_Input material:_
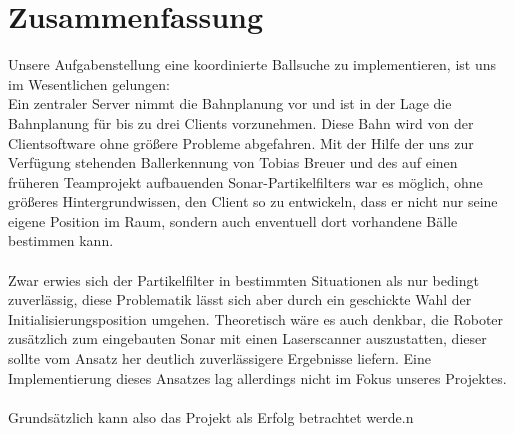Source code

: 
\chapter{Zusammenfassung}
\label{cha:zusammenfassung}
Unsere Aufgabenstellung eine koordinierte Ballsuche 
zu implementieren, ist uns im Wesentlichen gelungen:\\
Ein zentraler Server nimmt die Bahnplanung vor und ist in der Lage die
Bahnplanung für bis zu drei Clients vorzunehmen. Diese Bahn wird von
der Clientsoftware ohne größere Probleme abgefahren. Mit der Hilfe der
uns zur Verfügung stehenden Ballerkennung von Tobias Breuer und des
auf einen früheren Teamprojekt aufbauenden Sonar-Partikelfilters war
es möglich, ohne größeres Hintergrundwissen, den Client so zu
entwickeln, dass er nicht nur seine eigene Position im Raum, sondern
auch enventuell dort vorhandene Bälle bestimmen kann. \\\\
Zwar erwies sich der Partikelfilter in bestimmten Situationen als nur
bedingt zuverlässig, diese Problematik lässt sich aber durch ein
geschickte Wahl der Initialisierungsposition umgehen. Theoretisch wäre
es auch denkbar, die Roboter zusätzlich zum eingebauten Sonar mit
einen Laserscanner auszustatten, dieser sollte vom Ansatz her deutlich
zuverlässigere Ergebnisse liefern. Eine Implementierung dieses
Ansatzes lag allerdings nicht im Fokus unseres Projektes. \\\\
Grundsätzlich kann also das Projekt als Erfolg betrachtet werde.n
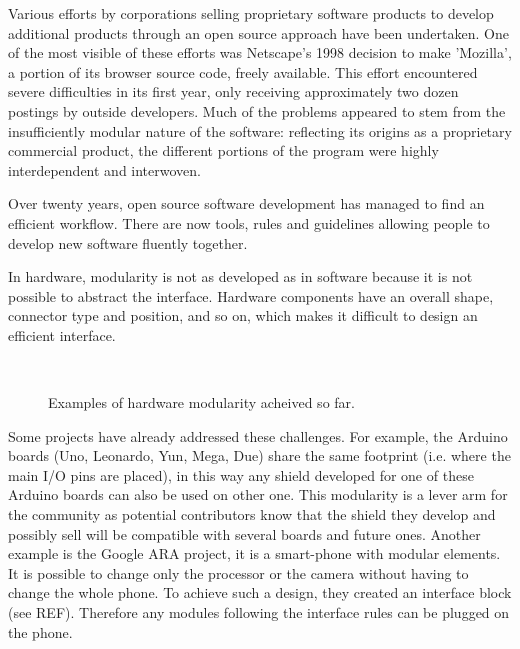 Various efforts by corporations selling proprietary software products to develop additional products through an open source approach have been undertaken. One of the most visible of these efforts was Netscape's 1998 decision to make 'Mozilla', a portion of its browser source code, freely available. This effort encountered severe difficulties in its first year, only receiving approximately two dozen postings by outside developers. Much of the problems appeared to stem from the insufficiently modular nature of the software: reflecting its origins as a proprietary commercial product, the different portions of the program were highly interdependent and interwoven.

Over twenty years, open source software development has managed to find an efficient workflow. There are now tools, rules and guidelines allowing people to develop new software fluently together.

In hardware, modularity is not as developed as in software because it is not possible to abstract the interface. Hardware components have an overall shape, connector type and position, and so on, which makes it difficult to design an efficient interface.

\begin{figure}[tb]
\centering
    \hfil
     \\
    \caption{Examples of hardware modularity acheived so far.}
    \label{fig:hardware-modularity}
\end{figure}

Some projects have already addressed these challenges. For example, the Arduino boards (Uno, Leonardo, Yun, Mega, Due) share the same footprint (i.e. where the main I/O pins are placed), in this way any shield developed for one of these Arduino boards can also be used on other one. This modularity is a lever arm for the community as potential contributors know that the shield they develop and possibly sell will be compatible with several boards and future ones.
Another example is the Google ARA project, it is a smart-phone with modular elements. It is possible to change only the processor or the camera without having to change the whole phone. To achieve such a design, they created an interface block (see REF). Therefore any modules following the interface rules can be plugged on the phone.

_Task description:_ Would you return, unchanged, the lines from the one containing "of hardware modularity" through the end of the entries?

_Reply to the task:_
    \caption{Examples of hardware modularity acheived so far.}
    \label{fig:hardware-modularity}
\end{figure}

Some projects have already addressed these challenges. For example, the Arduino boards (Uno, Leonardo, Yun, Mega, Due) share the same footprint (i.e. where the main I/O pins are placed), in this way any shield developed for one of these Arduino boards can also be used on other one. This modularity is a lever arm for the community as potential contributors know that the shield they develop and possibly sell will be compatible with several boards and future ones.
Another example is the Google ARA project, it is a smart-phone with modular elements. It is possible to change only the processor or the camera without having to change the whole phone. To achieve such a design, they created an interface block (see REF). Therefore any modules following the interface rules can be plugged on the phone.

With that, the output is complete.